-- SUPPLIED MATERIAL follows --

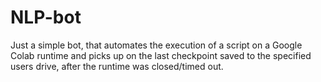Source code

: # NLP-bot

Just a simple bot, that automates the execution of a script on a Google Colab runtime and picks up on the last checkpoint saved to the specified users drive, after the runtime was closed/timed out.
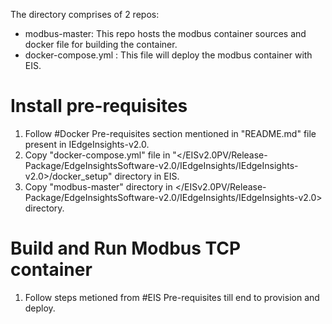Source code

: The directory comprises of 2 repos:
* modbus-master:
  This repo hosts the modbus container sources and docker file for building the container. 
* docker-compose.yml :
  This file will deploy the modbus container with EIS.

# Install pre-requisites
1. Follow #Docker Pre-requisites section mentioned in "README.md" file present in IEdgeInsights-v2.0.
2. Copy "docker-compose.yml" file in "</EISv2.0PV/Release-Package/EdgeInsightsSoftware-v2.0/IEdgeInsights/IEdgeInsights-v2.0>/docker_setup" directory in EIS.
3. Copy "modbus-master" directory in </EISv2.0PV/Release-Package/EdgeInsightsSoftware-v2.0/IEdgeInsights/IEdgeInsights-v2.0> directory.

# Build and Run Modbus TCP container
1. Follow steps metioned from #EIS Pre-requisites till end to provision and deploy.
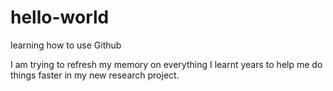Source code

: # hello-world
learning how to use Github

I am trying to refresh my memory on everything I learnt years to help me do things faster in my new research project.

-- SUPPLIED MATERIAL concluded --

**WHAT YOU SHOULD DO**
Please determine the number of lines in the records above that include the string "EdgeInsightsSoftware", and answer with that number only.

**ANSWER TO THIS TASK**
2